Another issue was that salary changes were not visible within Elanza. Finance employees could not see when a salary had changed or what the previous salary had been. This information is important to understand why a specific salary was calculated for a particular shift.

Our challenge

How can we enable finance employees to schedule salary changes for a specific date while also making salary mutations transparent and visible?

But, what is week schema pricing?

Because several factors influence a caregiver’s base salary, I first needed a deeper understanding of the subject before shaping a solution.

I had multiple discussions with my project manager, who had years of experience in both finance and Elanza’s domain. These conversations helped me better understand topics such as:

Concepts

With this knowledge, I created two rough concepts.

The first concept focused on making salary adjustments directly on the caregiver level. The second concept focused on implementing a versioned collective labour agreement salary structure. In this concept, caregivers would receive a salary label, while finance employees could manage the salary values connected to those labels elsewhere in the system.
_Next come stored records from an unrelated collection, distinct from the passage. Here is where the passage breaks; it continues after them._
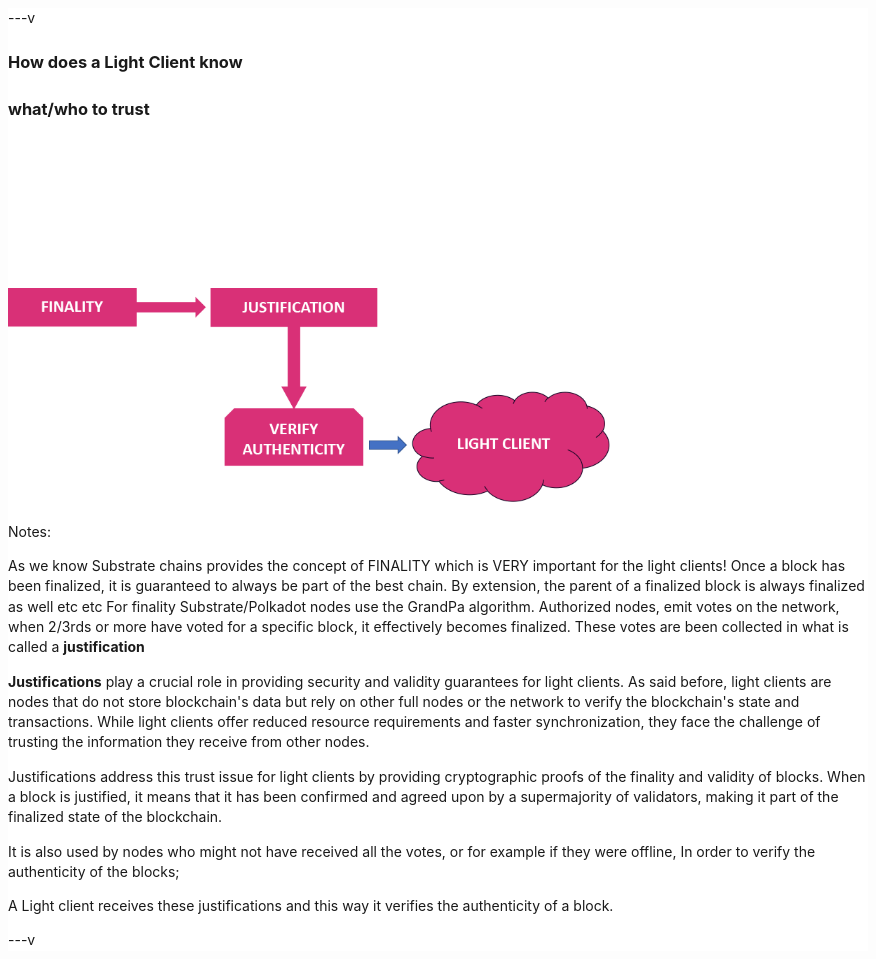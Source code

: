 ---v

### How does a Light Client know

### what/who to trust

<img rounded style="margin-top: 150px; width: 70%" src="./img/know-who-to-trust.png" />


Notes:

As we know Substrate chains provides the concept of FINALITY which is VERY important for the light clients!
Once a block has been finalized, it is guaranteed to always be part of the best chain.
By extension, the parent of a finalized block is always finalized as well etc etc
For finality Substrate/Polkadot nodes use the GrandPa algorithm.
Authorized nodes, emit votes on the network, when 2/3rds or more have voted for a specific block, it effectively becomes finalized.
These votes are been collected in what is called a **justification**

**Justifications** play a crucial role in providing security and validity guarantees for light clients.
As said before, light clients are nodes that do not store blockchain's data but rely on other full nodes or the network to verify the blockchain's state and transactions.
While light clients offer reduced resource requirements and faster synchronization, they face the challenge of trusting the information they receive from other nodes.

Justifications address this trust issue for light clients by providing cryptographic proofs of the finality and validity of blocks.
When a block is justified, it means that it has been confirmed and agreed upon by a supermajority of validators, making it part of the finalized state of the blockchain.

It is also used by nodes who might not have received all the votes, or for example if they were offline, In order to verify the authenticity of the blocks;

A Light client receives these justifications and this way it verifies the authenticity of a block.

---v
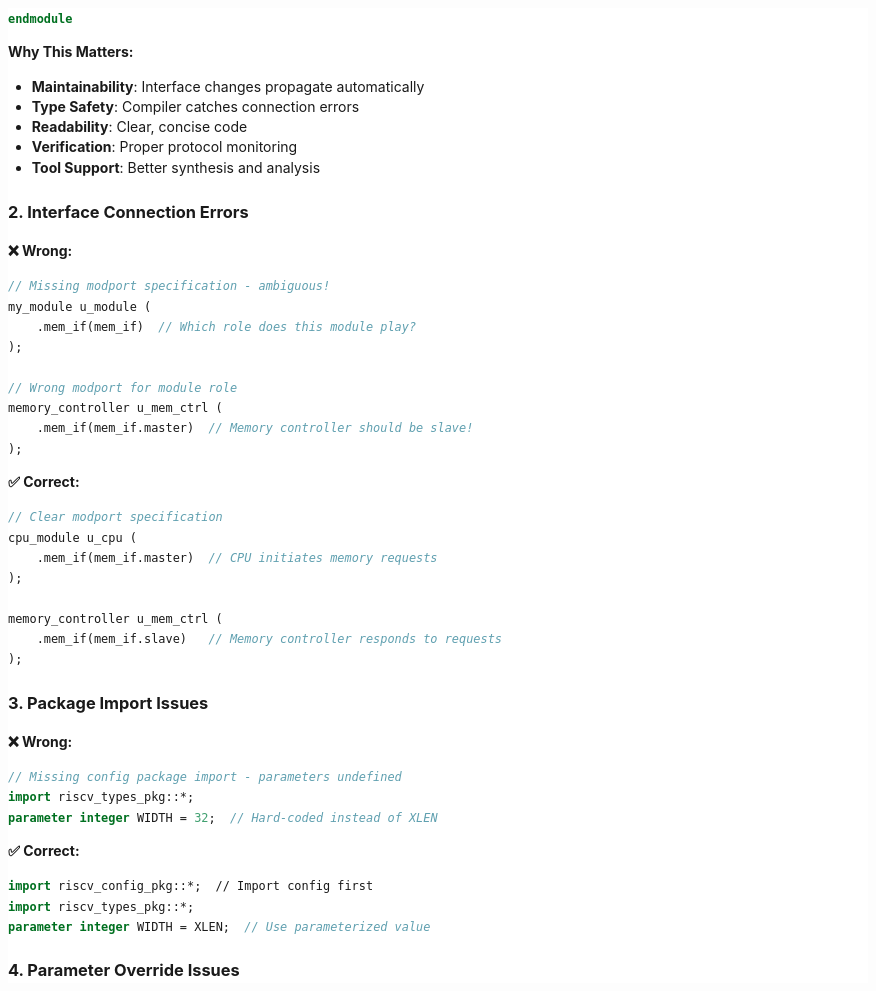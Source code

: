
```systemverilog
endmodule
```

**Why This Matters:**
- **Maintainability**: Interface changes propagate automatically
- **Type Safety**: Compiler catches connection errors
- **Readability**: Clear, concise code
- **Verification**: Proper protocol monitoring
- **Tool Support**: Better synthesis and analysis

### 2. Interface Connection Errors

**❌ Wrong:**
```systemverilog
// Missing modport specification - ambiguous!
my_module u_module (
    .mem_if(mem_if)  // Which role does this module play?
);

// Wrong modport for module role
memory_controller u_mem_ctrl (
    .mem_if(mem_if.master)  // Memory controller should be slave!
);
```

**✅ Correct:**
```systemverilog
// Clear modport specification
cpu_module u_cpu (
    .mem_if(mem_if.master)  // CPU initiates memory requests
);

memory_controller u_mem_ctrl (
    .mem_if(mem_if.slave)   // Memory controller responds to requests
);
```

### 3. Package Import Issues

**❌ Wrong:**
```systemverilog
// Missing config package import - parameters undefined
import riscv_types_pkg::*;
parameter integer WIDTH = 32;  // Hard-coded instead of XLEN
```

**✅ Correct:**
```systemverilog
import riscv_config_pkg::*;  // Import config first
import riscv_types_pkg::*;
parameter integer WIDTH = XLEN;  // Use parameterized value
```

### 4. Parameter Override Issues
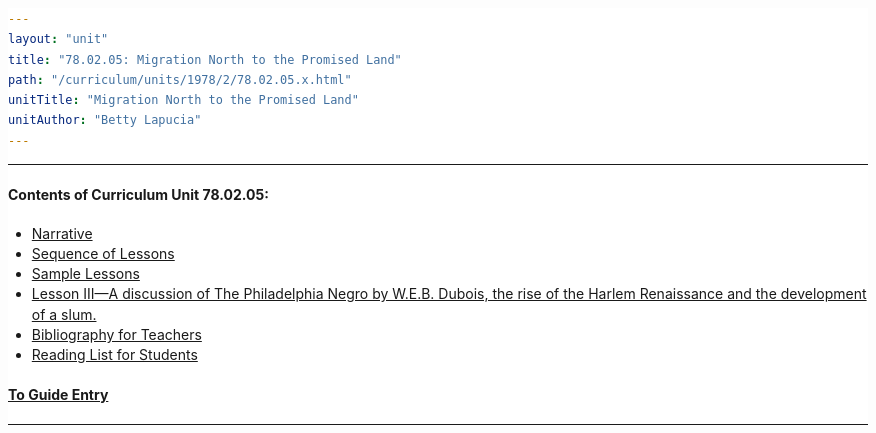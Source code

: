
 ```yaml
---
layout: "unit"
title: "78.02.05: Migration North to the Promised Land"
path: "/curriculum/units/1978/2/78.02.05.x.html"
unitTitle: "Migration North to the Promised Land"
unitAuthor: "Betty Lapucia"
---
```

<body>
 <p>
 </p>
 <hr/>
 <h4>
  Contents of Curriculum Unit 78.02.05:
 </h4>
 <ul>
  <a href="#a">
   <li>
    Narrative
   </li>
  </a>
  <a href="#b">
   <li>
    Sequence of Lessons
   </li>
  </a>
  <a href="#c">
   <li>
    Sample Lessons
   </li>
  </a>
  <a href="#d">
   <li>
    Lesson III—A discussion of The Philadelphia Negro by W.E.B. Dubois, the rise of the Harlem Renaissance and the development of a slum.
   </li>
  </a>
  <a href="#e">
   <li>
    Bibliography for Teachers
   </li>
  </a>
  <a href="#f">
   <li>
    Reading List for Students
   </li>
  </a>
 </ul>
 <h4>
  <a href="../../../guides/1978/2/78.02.05.x.html">
   To Guide Entry
  </a>
 </h4>
 <p>
 </p>
 <hr/>
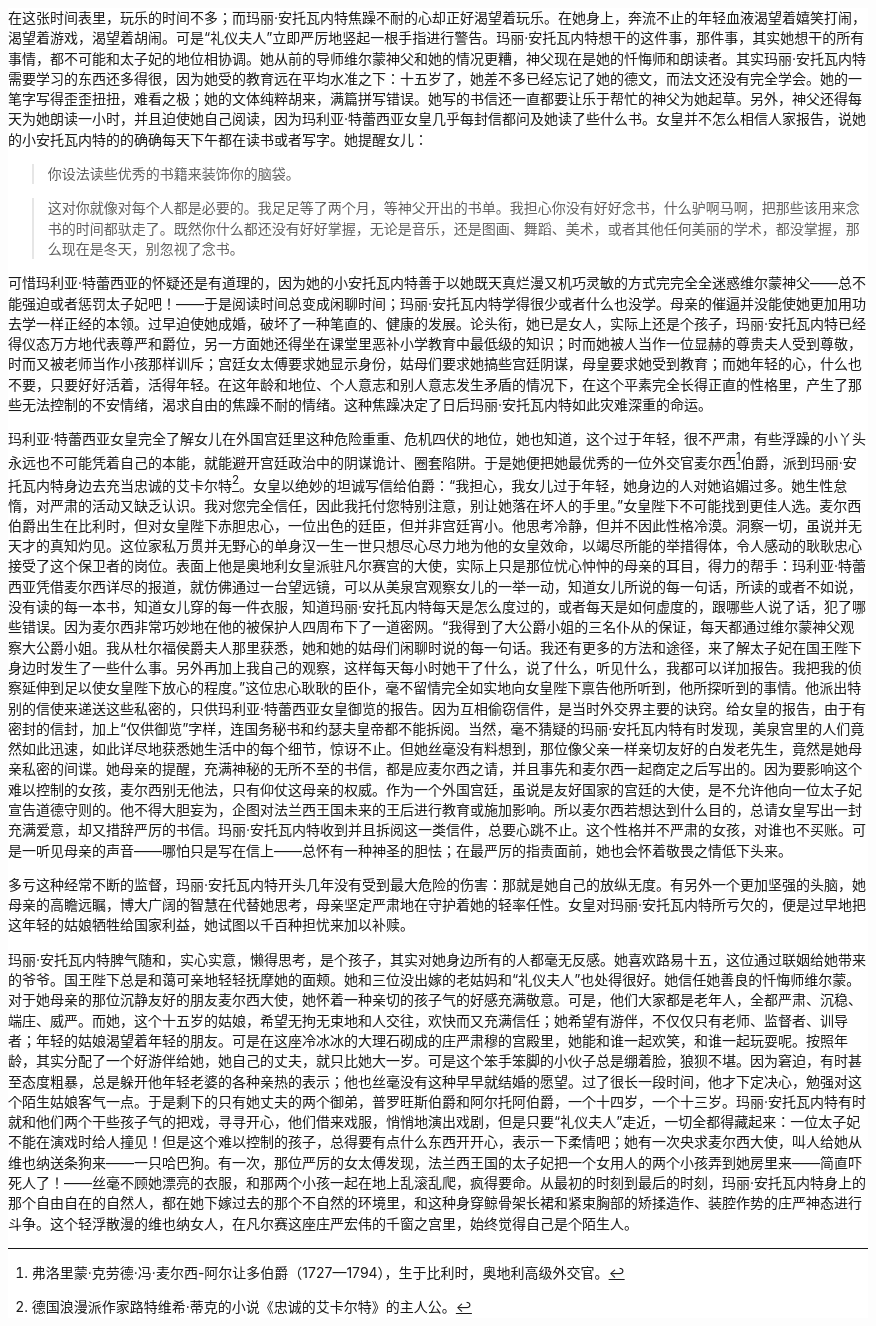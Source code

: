 在这张时间表里，玩乐的时间不多；而玛丽·安托瓦内特焦躁不耐的心却正好渴望着玩乐。在她身上，奔流不止的年轻血液渴望着嬉笑打闹，渴望着游戏，渴望着胡闹。可是“礼仪夫人”立即严厉地竖起一根手指进行警告。玛丽·安托瓦内特想干的这件事，那件事，其实她想干的所有事情，都不可能和太子妃的地位相协调。她从前的导师维尔蒙神父和她的情况更糟，神父现在是她的忏悔师和朗读者。其实玛丽·安托瓦内特需要学习的东西还多得很，因为她受的教育远在平均水准之下：十五岁了，她差不多已经忘记了她的德文，而法文还没有完全学会。她的一笔字写得歪歪扭扭，难看之极；她的文体纯粹胡来，满篇拼写错误。她写的书信还一直都要让乐于帮忙的神父为她起草。另外，神父还得每天为她朗读一小时，并且迫使她自己阅读，因为玛利亚·特蕾西亚女皇几乎每封信都问及她读了些什么书。女皇并不怎么相信人家报告，说她的小安托瓦内特的的确确每天下午都在读书或者写字。她提醒女儿：

> 你设法读些优秀的书籍来装饰你的脑袋。

> 这对你就像对每个人都是必要的。我足足等了两个月，等神父开出的书单。我担心你没有好好念书，什么驴啊马啊，把那些该用来念书的时间都驮走了。既然你什么都还没有好好掌握，无论是音乐，还是图画、舞蹈、美术，或者其他任何美丽的学术，都没掌握，那么现在是冬天，别忽视了念书。

可惜玛利亚·特蕾西亚的怀疑还是有道理的，因为她的小安托瓦内特善于以她既天真烂漫又机巧灵敏的方式完完全全迷惑维尔蒙神父——总不能强迫或者惩罚太子妃吧！——于是阅读时间总变成闲聊时间；玛丽·安托瓦内特学得很少或者什么也没学。母亲的催逼并没能使她更加用功去学一样正经的本领。过早迫使她成婚，破坏了一种笔直的、健康的发展。论头衔，她已是女人，实际上还是个孩子，玛丽·安托瓦内特已经得仪态万方地代表尊严和爵位，另一方面她还得坐在课堂里恶补小学教育中最低级的知识；时而她被人当作一位显赫的尊贵夫人受到尊敬，时而又被老师当作小孩那样训斥；宫廷女太傅要求她显示身份，姑母们要求她搞些宫廷阴谋，母皇要求她受到教育；而她年轻的心，什么也不要，只要好好活着，活得年轻。在这年龄和地位、个人意志和别人意志发生矛盾的情况下，在这个平素完全长得正直的性格里，产生了那些无法控制的不安情绪，渴求自由的焦躁不耐的情绪。这种焦躁决定了日后玛丽·安托瓦内特如此灾难深重的命运。

玛利亚·特蕾西亚女皇完全了解女儿在外国宫廷里这种危险重重、危机四伏的地位，她也知道，这个过于年轻，很不严肃，有些浮躁的小丫头永远也不可能凭着自己的本能，就能避开宫廷政治中的阴谋诡计、圈套陷阱。于是她便把她最优秀的一位外交官麦尔西[^11]伯爵，派到玛丽·安托瓦内特身边去充当忠诚的艾卡尔特[^12]。女皇以绝妙的坦诚写信给伯爵：“我担心，我女儿过于年轻，她身边的人对她谄媚过多。她生性怠惰，对严肃的活动又缺乏认识。我对您完全信任，因此我托付您特别注意，别让她落在坏人的手里。”女皇陛下不可能找到更佳人选。麦尔西伯爵出生在比利时，但对女皇陛下赤胆忠心，一位出色的廷臣，但并非宫廷宵小。他思考冷静，但并不因此性格冷漠。洞察一切，虽说并无天才的真知灼见。这位家私万贯并无野心的单身汉一生一世只想尽心尽力地为他的女皇效命，以竭尽所能的举措得体，令人感动的耿耿忠心接受了这个保卫者的岗位。表面上他是奥地利女皇派驻凡尔赛宫的大使，实际上只是那位忧心忡忡的母亲的耳目，得力的帮手：玛利亚·特蕾西亚凭借麦尔西详尽的报道，就仿佛通过一台望远镜，可以从美泉宫观察女儿的一举一动，知道女儿所说的每一句话，所读的或者不如说，没有读的每一本书，知道女儿穿的每一件衣服，知道玛丽·安托瓦内特每天是怎么度过的，或者每天是如何虚度的，跟哪些人说了话，犯了哪些错误。因为麦尔西非常巧妙地在他的被保护人四周布下了一道密网。“我得到了大公爵小姐的三名仆从的保证，每天都通过维尔蒙神父观察大公爵小姐。我从杜尔福侯爵夫人那里获悉，她和她的姑母们闲聊时说的每一句话。我还有更多的方法和途径，来了解太子妃在国王陛下身边时发生了一些什么事。另外再加上我自己的观察，这样每天每小时她干了什么，说了什么，听见什么，我都可以详加报告。我把我的侦察延伸到足以使女皇陛下放心的程度。”这位忠心耿耿的臣仆，毫不留情完全如实地向女皇陛下禀告他所听到，他所探听到的事情。他派出特别的信使来递送这些私密的，只供玛利亚·特蕾西亚女皇御览的报告。因为互相偷窃信件，是当时外交界主要的诀窍。给女皇的报告，由于有密封的信封，加上“仅供御览”字样，连国务秘书和约瑟夫皇帝都不能拆阅。当然，毫不猜疑的玛丽·安托瓦内特有时发现，美泉宫里的人们竟然如此迅速，如此详尽地获悉她生活中的每个细节，惊讶不止。但她丝毫没有料想到，那位像父亲一样亲切友好的白发老先生，竟然是她母亲私密的间谍。她母亲的提醒，充满神秘的无所不至的书信，都是应麦尔西之请，并且事先和麦尔西一起商定之后写出的。因为要影响这个难以控制的女孩，麦尔西别无他法，只有仰仗这母亲的权威。作为一个外国宫廷，虽说是友好国家的宫廷的大使，是不允许他向一位太子妃宣告道德守则的。他不得大胆妄为，企图对法兰西王国未来的王后进行教育或施加影响。所以麦尔西若想达到什么目的，总请女皇写出一封充满爱意，却又措辞严厉的书信。玛丽·安托瓦内特收到并且拆阅这一类信件，总要心跳不止。这个性格并不严肃的女孩，对谁也不买账。可是一听见母亲的声音——哪怕只是写在信上——总怀有一种神圣的胆怯；在最严厉的指责面前，她也会怀着敬畏之情低下头来。

多亏这种经常不断的监督，玛丽·安托瓦内特开头几年没有受到最大危险的伤害：那就是她自己的放纵无度。有另外一个更加坚强的头脑，她母亲的高瞻远瞩，博大广阔的智慧在代替她思考，母亲坚定严肃地在守护着她的轻率任性。女皇对玛丽·安托瓦内特所亏欠的，便是过早地把这年轻的姑娘牺牲给国家利益，她试图以千百种担忧来加以补赎。

玛丽·安托瓦内特脾气随和，实心实意，懒得思考，是个孩子，其实对她身边所有的人都毫无反感。她喜欢路易十五，这位通过联姻给她带来的爷爷。国王陛下总是和蔼可亲地轻轻抚摩她的面颊。她和三位没出嫁的老姑妈和“礼仪夫人”也处得很好。她信任她善良的忏悔师维尔蒙。对于她母亲的那位沉静友好的朋友麦尔西大使，她怀着一种亲切的孩子气的好感充满敬意。可是，他们大家都是老年人，全都严肃、沉稳、端庄、威严。而她，这个十五岁的姑娘，希望无拘无束地和人交往，欢快而又充满信任；她希望有游伴，不仅仅只有老师、监督者、训导者；年轻的姑娘渴望着年轻的朋友。可是在这座冷冰冰的大理石砌成的庄严肃穆的宫殿里，她能和谁一起欢笑，和谁一起玩耍呢。按照年龄，其实分配了一个好游伴给她，她自己的丈夫，就只比她大一岁。可是这个笨手笨脚的小伙子总是绷着脸，狼狈不堪。因为窘迫，有时甚至态度粗暴，总是躲开他年轻老婆的各种亲热的表示；他也丝毫没有这种早早就结婚的愿望。过了很长一段时间，他才下定决心，勉强对这个陌生姑娘客气一点。于是剩下的只有她丈夫的两个御弟，普罗旺斯伯爵和阿尔托阿伯爵，一个十四岁，一个十三岁。玛丽·安托瓦内特有时就和他们两个干些孩子气的把戏，寻寻开心，他们借来戏服，悄悄地演出戏剧，但是只要“礼仪夫人”走近，一切全都得藏起来：一位太子妃不能在演戏时给人撞见！但是这个难以控制的孩子，总得要有点什么东西开开心，表示一下柔情吧；她有一次央求麦尔西大使，叫人给她从维也纳送条狗来——一只哈巴狗。有一次，那位严厉的女太傅发现，法兰西王国的太子妃把一个女用人的两个小孩弄到她房里来——简直吓死人了！——丝毫不顾她漂亮的衣服，和那两个小孩一起在地上乱滚乱爬，疯得要命。从最初的时刻到最后的时刻，玛丽·安托瓦内特身上的那个自由自在的自然人，都在她下嫁过去的那个不自然的环境里，和这种身穿鲸骨架长裙和紧束胸部的矫揉造作、装腔作势的庄严神态进行斗争。这个轻浮散漫的维也纳女人，在凡尔赛这座庄严宏伟的千窗之宫里，始终觉得自己是个陌生人。

[^1]: 路易十四，或称路易大帝，太阳王（1638—1715），1643年即位，他奠定了法兰西王国坚实的基础，建造了凡尔赛宫，以彰显他的丰功伟绩。
[^2]: 即路易十五。
[^3]: 雅克·贝尼涅·波苏埃（1627—1704），法国主教、作家，对历史、哲学有很大贡献，应路易十四之邀，常在凡尔赛布道。
[^4]: 亨利·德·拉都尔·多维尔涅，德·杜累纳子爵（1611—1675），法兰西元帅。
[^5]: 阿尔芒-让·杜普莱西斯德·黎塞留红衣主教（1585—1642），路易十四任命的首席大臣。
[^6]: 儒勒·阿尔杜安-芒沙（1646—1708），法国建筑师，巴洛克风格建筑的主要代表，路易十四的首席建筑师，设计凡尔赛宫的建筑群。
[^7]: 让-巴普蒂斯特·柯尔贝尔（1619—1683），路易十四治下重要政治家，任财政大臣。
[^8]: 让·拉辛（1639—1699），法国剧作家。
[^9]: 彼耶尔·高乃伊（1606—1684），法国剧作家。
[^10]: 这里的“夫人”只是表示尊敬，与她们是否结婚无关。
[^11]: 弗洛里蒙·克劳德·冯·麦尔西-阿尔让多伯爵（1727—1794），生于比利时，奥地利高级外交官。
[^12]: 德国浪漫派作家路特维希·蒂克的小说《忠诚的艾卡尔特》的主人公。
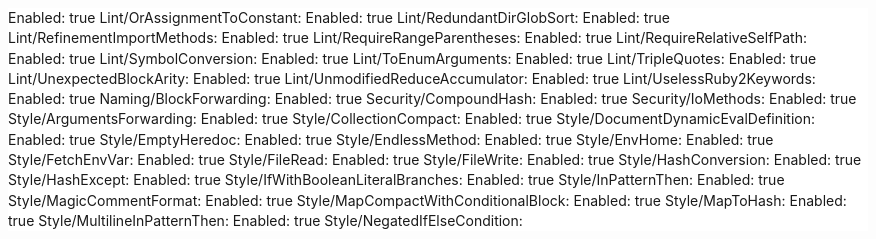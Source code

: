   Enabled: true
Lint/OrAssignmentToConstant:
  Enabled: true
Lint/RedundantDirGlobSort:
  Enabled: true
Lint/RefinementImportMethods:
  Enabled: true
Lint/RequireRangeParentheses:
  Enabled: true
Lint/RequireRelativeSelfPath:
  Enabled: true
Lint/SymbolConversion:
  Enabled: true
Lint/ToEnumArguments:
  Enabled: true
Lint/TripleQuotes:
  Enabled: true
Lint/UnexpectedBlockArity:
  Enabled: true
Lint/UnmodifiedReduceAccumulator:
  Enabled: true
Lint/UselessRuby2Keywords:
  Enabled: true
Naming/BlockForwarding:
  Enabled: true
Security/CompoundHash:
  Enabled: true
Security/IoMethods:
  Enabled: true
Style/ArgumentsForwarding:
  Enabled: true
Style/CollectionCompact:
  Enabled: true
Style/DocumentDynamicEvalDefinition:
  Enabled: true
Style/EmptyHeredoc:
  Enabled: true
Style/EndlessMethod:
  Enabled: true
Style/EnvHome:
  Enabled: true
Style/FetchEnvVar:
  Enabled: true
Style/FileRead:
  Enabled: true
Style/FileWrite:
  Enabled: true
Style/HashConversion:
  Enabled: true
Style/HashExcept:
  Enabled: true
Style/IfWithBooleanLiteralBranches:
  Enabled: true
Style/InPatternThen:
  Enabled: true
Style/MagicCommentFormat:
  Enabled: true
Style/MapCompactWithConditionalBlock:
  Enabled: true
Style/MapToHash:
  Enabled: true
Style/MultilineInPatternThen:
  Enabled: true
Style/NegatedIfElseCondition:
Both concepts had advantages and disadvantages.

Concept 1

The first concept was technically easier to implement because Elanza already supported functionality where rules become active within a certain date range. Similar logic was already used for agreements and contracts between caregivers and healthcare organisations.

Another advantage was that finance employees could clearly see that a salary change applied to a specific caregiver, making the changes visible in a logical location within the system.

The biggest downside was the amount of manual work required whenever a collective labour agreement changed. This could involve updating hundreds of caregivers individually, resulting in repetitive work and a higher chance of human error.

Concept 2

The second concept introduced a salary table similar to those commonly used in the healthcare industry, where salary depends on factors such as experience and education level.

Since Elanza already stored information about a caregiver’s role and experience level, having a centralised salary table would make implementing new collective labour agreements much easier.

However, this idea introduced significant technical complexity. It required building a new relationship between caregivers and salary tables elsewhere in the system, while still needing caregiver-level communication about salaries and salary mutations. In practice, this meant many aspects of the first concept still had to be implemented.

Considering these trade-offs, we decided to proceed with the first concept.

Design and Scenarios

With the chosen concept in mind, I started creating rough designs of the feature. Because Elanza already had a design system with reusable components, the relevant section of the page could be built relatively quickly.

From there, I explored different scenarios and how the design needed to adapt to them. Important considerations included:

Each scenario provided an opportunity to challenge the design, question assumptions, and discuss solutions with the team and stakeholders. This led to multiple iterations that gradually improved the overall experience.

Reflection

Because of limited budget, time, and team size, we decided to launch the solution and gather feedback from users afterward.

Fortunately, Elanza has a highly engaged user base, allowing us to collect feedback quickly and continue iterating on the product.

This project, like many others at Elanza, challenged me to quickly understand complex new domains. Elanza operates within a highly specialised and complex area of the healthcare industry. One of the biggest challenges was learning how to ask the right questions about subjects I did not yet fully understand.

By creating concepts, validating them with stakeholders, and conducting research, I was able to deliver a design that addressed user needs while remaining technically feasible.

At the same time, the project challenged my confidence in my own craft. It forced me to make difficult decisions, but it also helped me become more balanced and realistic about my strengths, limitations, and the value I can contribute to a company.